Networking bandwidth – Gonna need a bigger pipe
Not much has changed recently that is directly visible in game, instead I have been doing a lot of work under the hood to improve networked multi-player. Primarily to reduce bandwidth, but also to make things a bit smoother on the client side during packet loss situations and so on. There is still much more to do however. For example, I don’t yet have client-side prediction for the locally controlled player working in a way that I’m happy with. Also, I need to implement network culling so that clients only receive data for objects that are near them in the world. Anything I can do to reduce bandwidth is a must. I may end up having to bypass Unity’s networking altogether, as it just doesn’t give you direct control down to the byte level over what gets sent, and there seems to be a large overhead per networkview state sync, and per RPC call.
This whole effort was to help me evaluate if networked multi-player is even viable for a game like mine with a large number of dynamic objects, and whether my current server-authoritative model is the best fit. This has a huge impact on the game design as a whole, so is important to figure out.
As it stands right now, each client sends roughly 1000 bytes / sec of controller input to the server, and receives about 1000 bytes / sec per player connected (including themselves of course) for position, animation state and so on. Add to this up to 1000 bytes / sec received per currently moving rigidbody in the game (i.e. a single solid construction – a construction made of two things jointed together counts as two rigidbodies). You can see it soon starts to add up.
Things are even worse for the server – it has incoming input data from every client, and has to send out object states to each client. Assuming 16 players with 100 moving rigidbodies, that’s 16 * (16 +100) * 1000 = ~1.8Mb / sec outgoing bandwidth for the server! The actual data I’m sending per rigidbody should only add up to 780 bytes / sec, so the per networkview overhead clearly isn’t helping here, but even assuming this can be solved, it would still come out to ~1.4Mb / sec in the 16 player example.
Some of my options are:-
- Further bandwidth improvements. For example, by sending position / orientation state for rigidbodies that are part of the same construction relative to some common root, I think some redundant data can be eliminated.
- Reduce the maximum number of players.
- Cap the number of simultaneously moving rigidbodies.
- Change to an authority switching networking model (where each client simulates physics for objects local to themselves, and the server is there to assign authority and resolve authority conflicts when players are near each other).

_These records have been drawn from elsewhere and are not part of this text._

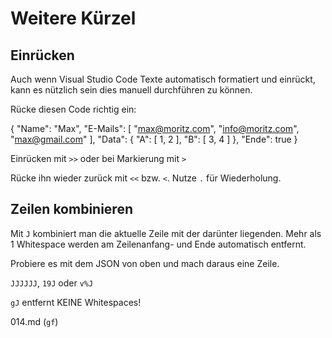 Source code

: # Weitere Kürzel

## Einrücken
Auch wenn Visual Studio Code Texte automatisch formatiert und
einrückt, kann es nützlich sein dies manuell durchführen zu können.

Rücke diesen Code richtig ein:

{
"Name": "Max",
"E-Mails": [
"max@moritz.com",
"info@moritz.com",
"max@gmail.com"
],
"Data": {
"A": [
1,
2
],
"B": [
3,
4
]
},
"Ende": true
}

Einrücken mit `>>` oder bei Markierung mit `>`

Rücke ihn wieder zurück mit `<<` bzw. `<`.
Nutze `.` für Wiederholung.

## Zeilen kombinieren

Mit `J` kombiniert man die aktuelle Zeile mit der darünter liegenden.
Mehr als 1 Whitespace werden am Zeilenanfang- und Ende automatisch
entfernt.

Probiere es mit dem JSON von oben und mach daraus eine Zeile.

`JJJJJJ`, `19J` oder `v%J`

`gJ` entfernt KEINE Whitespaces!

014.md (`gf`)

Option 1 will help the general case, and definitely should be done, but it won’t help the worst case where every rigidbody happens to be a separate construction. The second two options aren’t particularly appealing, but may be a necessity. Option 4 would be a lot of work to implement, and has a big impact on game design because it is completely open to cheating and only really makes sense for co-operative play.
I need to do some tests with similar games such as Garry’s Mod (based on the source engine, which I know is using basically the same networking model as I am right now), to see how I stack up in comparison, bandwidth-wise. Regardless I think for now I’m going to stick with the current server-authoritative model, and assume a small number of players. Maybe in the future if this game takes off and the effort of implementing an authority switching model for co-operative play makes sense, I’ll do that, but that would be a way off I think.